DEPRESSÃO KRISTIN
APA fechou rupturas em diques no Lis e no Mondego
Após a passagem das depressões Joseph e Kristin
A Agência Portuguesa do Ambiente (APA) concluiu no final da semana passada as obras de reparação provisória da ruptura mais a montante do dique do rio Lis e a rotunda do colector da Aroeira e ainda a quebra no dique da margem direita do leito central do rio Mondego, em Casais, junto à A1.
Segundo a agência, a quebra sob o viaduto da A17, na freguesia de Amor, concelho de Leiria, após a precipitação extrema registada nos dias 26 e 27 de Janeiro, associada às depressões Joseph e Kristin, provocando o desvio de parte do caudal do rio para os campos agrícolas adjacentes.
"Em consequência do elevado volume de água acumulado nestas áreas, e ao longo dos dias subsequentes, registaram-se mais duas rupturas no mesmo dique, a cerca de dois quilómetros a jusante da primeira ocorrência, bem como um pequeno rombo no colector de Amor", revela uma nota da APA.

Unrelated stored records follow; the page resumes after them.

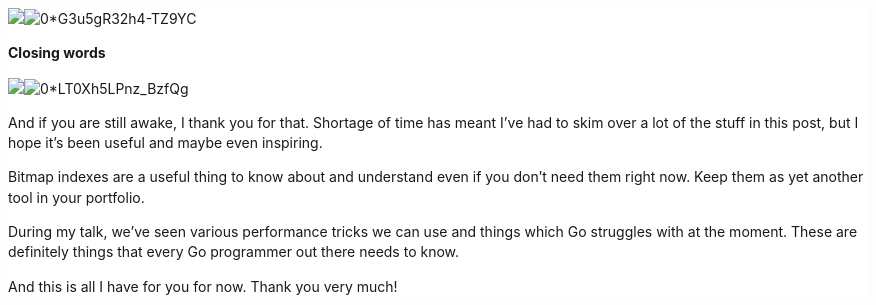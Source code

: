![](../_resources/9f690de46b649a89010c94d8d854c8b4.png)![0*G3u5gR32h4-TZ9YC](../_resources/b289c5f95069f0b8e7012b179f71b4b4.jpg)

**Closing words**

![](../_resources/b6917f5ec838da0cb6a87f935c00128d.png)![0*LT0Xh5LPnz_BzfQg](../_resources/ca0476fe0e0a7a9e7aef2223e8a0e2eb.jpg)

And if you are still awake, I thank you for that. Shortage of time has meant I’ve had to skim over a lot of the stuff in this post, but I hope it’s been useful and maybe even inspiring.

Bitmap indexes are a useful thing to know about and understand even if you don’t need them right now. Keep them as yet another tool in your portfolio.

During my talk, we’ve seen various performance tricks we can use and things which Go struggles with at the moment. These are definitely things that every Go programmer out there needs to know.

And this is all I have for you for now. Thank you very much!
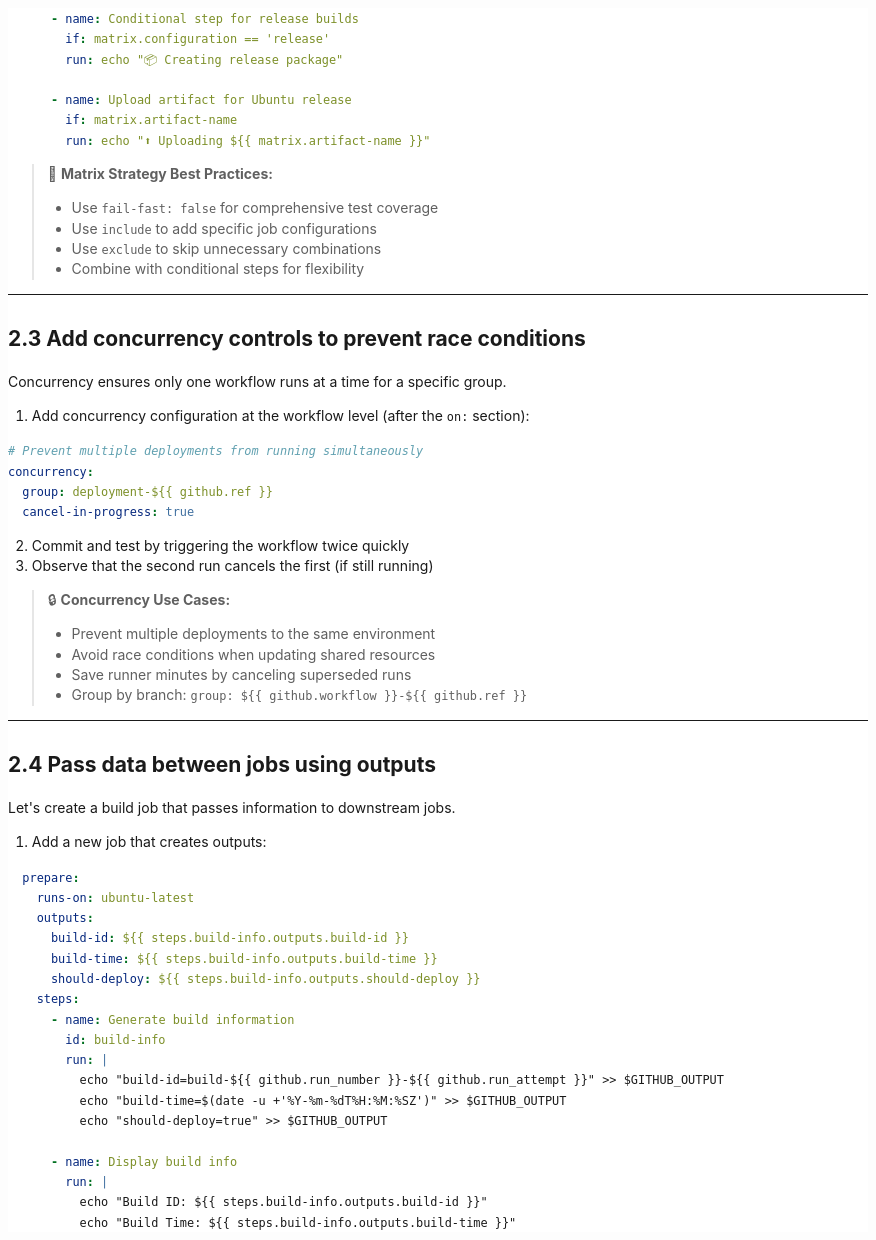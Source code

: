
 ```yaml
      - name: Conditional step for release builds
        if: matrix.configuration == 'release'
        run: echo "📦 Creating release package"
      
      - name: Upload artifact for Ubuntu release
        if: matrix.artifact-name
        run: echo "⬆️ Uploading ${{ matrix.artifact-name }}"
```

> 🎯 **Matrix Strategy Best Practices:**
> - Use `fail-fast: false` for comprehensive test coverage
> - Use `include` to add specific job configurations
> - Use `exclude` to skip unnecessary combinations
> - Combine with conditional steps for flexibility

---

## 2.3 Add concurrency controls to prevent race conditions

Concurrency ensures only one workflow runs at a time for a specific group.

1. Add concurrency configuration at the workflow level (after the `on:` section):

```yaml
# Prevent multiple deployments from running simultaneously
concurrency:
  group: deployment-${{ github.ref }}
  cancel-in-progress: true
```

2. Commit and test by triggering the workflow twice quickly
3. Observe that the second run cancels the first (if still running)

> 🔒 **Concurrency Use Cases:**
> - Prevent multiple deployments to the same environment
> - Avoid race conditions when updating shared resources
> - Save runner minutes by canceling superseded runs
> - Group by branch: `group: ${{ github.workflow }}-${{ github.ref }}`

---

## 2.4 Pass data between jobs using outputs

Let's create a build job that passes information to downstream jobs.

1. Add a new job that creates outputs:

```yaml
  prepare:
    runs-on: ubuntu-latest
    outputs:
      build-id: ${{ steps.build-info.outputs.build-id }}
      build-time: ${{ steps.build-info.outputs.build-time }}
      should-deploy: ${{ steps.build-info.outputs.should-deploy }}
    steps:
      - name: Generate build information
        id: build-info
        run: |
          echo "build-id=build-${{ github.run_number }}-${{ github.run_attempt }}" >> $GITHUB_OUTPUT
          echo "build-time=$(date -u +'%Y-%m-%dT%H:%M:%SZ')" >> $GITHUB_OUTPUT
          echo "should-deploy=true" >> $GITHUB_OUTPUT
      
      - name: Display build info
        run: |
          echo "Build ID: ${{ steps.build-info.outputs.build-id }}"
          echo "Build Time: ${{ steps.build-info.outputs.build-time }}"
```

Também o colector da Aroeira sofreu um colapso numa extensão aproximada de 80 metros, provocando a inundação de campos agrícolas na zona de Monte Real.
"Os restantes trabalhos de reparação dos diques serão concluídos no prazo de três semanas", garante o mesmo documento.
Já a intervenção em Coimbra consistiu na colocação de cerca de sete mil toneladas de agregado britado argiloso para fechar a ruptura, estando agora a ser depositadas aproximadamente mais 4000 toneladas para robustecimento do fecho contra a eventual subida da água no leito central.